Data in this exercise -
= = = =

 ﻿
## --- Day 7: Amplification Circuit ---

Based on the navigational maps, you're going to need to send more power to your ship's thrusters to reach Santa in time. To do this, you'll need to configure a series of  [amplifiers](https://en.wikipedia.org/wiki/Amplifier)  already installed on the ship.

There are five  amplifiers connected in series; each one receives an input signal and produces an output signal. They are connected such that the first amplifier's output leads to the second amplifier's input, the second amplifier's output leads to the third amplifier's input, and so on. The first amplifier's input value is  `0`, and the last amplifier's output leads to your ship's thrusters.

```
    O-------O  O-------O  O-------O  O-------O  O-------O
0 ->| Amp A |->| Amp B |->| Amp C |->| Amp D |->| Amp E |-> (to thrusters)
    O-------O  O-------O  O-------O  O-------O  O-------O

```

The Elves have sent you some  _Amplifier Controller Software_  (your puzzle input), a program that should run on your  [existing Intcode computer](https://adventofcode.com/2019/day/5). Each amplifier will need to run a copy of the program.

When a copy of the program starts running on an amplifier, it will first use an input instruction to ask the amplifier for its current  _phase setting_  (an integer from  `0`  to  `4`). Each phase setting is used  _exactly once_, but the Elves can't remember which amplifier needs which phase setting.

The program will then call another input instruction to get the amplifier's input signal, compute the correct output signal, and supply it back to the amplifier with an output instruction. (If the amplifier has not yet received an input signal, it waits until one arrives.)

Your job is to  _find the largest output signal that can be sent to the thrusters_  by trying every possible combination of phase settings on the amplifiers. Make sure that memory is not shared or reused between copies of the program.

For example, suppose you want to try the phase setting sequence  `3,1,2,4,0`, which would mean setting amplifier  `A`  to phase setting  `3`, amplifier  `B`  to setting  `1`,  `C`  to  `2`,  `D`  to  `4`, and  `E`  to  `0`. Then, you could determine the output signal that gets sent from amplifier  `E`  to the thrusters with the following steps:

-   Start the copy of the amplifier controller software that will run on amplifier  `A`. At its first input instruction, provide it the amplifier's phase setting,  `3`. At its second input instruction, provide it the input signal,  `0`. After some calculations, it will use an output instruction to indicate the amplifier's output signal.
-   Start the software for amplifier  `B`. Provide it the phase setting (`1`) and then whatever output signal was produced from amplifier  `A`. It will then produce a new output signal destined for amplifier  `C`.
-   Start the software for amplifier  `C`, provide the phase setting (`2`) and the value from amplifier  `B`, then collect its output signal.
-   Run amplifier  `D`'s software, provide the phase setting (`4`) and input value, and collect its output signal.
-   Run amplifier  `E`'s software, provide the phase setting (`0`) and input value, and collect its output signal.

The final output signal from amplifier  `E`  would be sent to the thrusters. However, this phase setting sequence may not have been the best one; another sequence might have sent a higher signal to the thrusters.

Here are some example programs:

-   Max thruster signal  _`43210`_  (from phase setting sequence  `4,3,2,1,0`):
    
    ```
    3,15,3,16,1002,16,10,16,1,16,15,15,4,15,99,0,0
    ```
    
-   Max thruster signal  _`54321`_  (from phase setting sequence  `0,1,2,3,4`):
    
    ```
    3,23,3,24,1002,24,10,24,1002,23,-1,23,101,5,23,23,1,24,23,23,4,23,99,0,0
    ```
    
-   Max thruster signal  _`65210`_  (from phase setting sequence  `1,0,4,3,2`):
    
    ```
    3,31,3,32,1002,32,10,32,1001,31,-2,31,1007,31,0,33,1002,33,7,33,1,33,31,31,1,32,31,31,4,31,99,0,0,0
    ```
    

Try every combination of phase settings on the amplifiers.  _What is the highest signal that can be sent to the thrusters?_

= = = =

What is needed -
Check each line of the data above for the word "every" and copy the ones where it is found.

Answer box -
Your job is to  _find the largest output signal that can be sent to the thrusters_  by trying every possible combination of phase settings on the amplifiers. Make sure that memory is not shared or reused between copies of the program.
Try every combination of phase settings on the amplifiers.  _What is the highest signal that can be sent to the thrusters?_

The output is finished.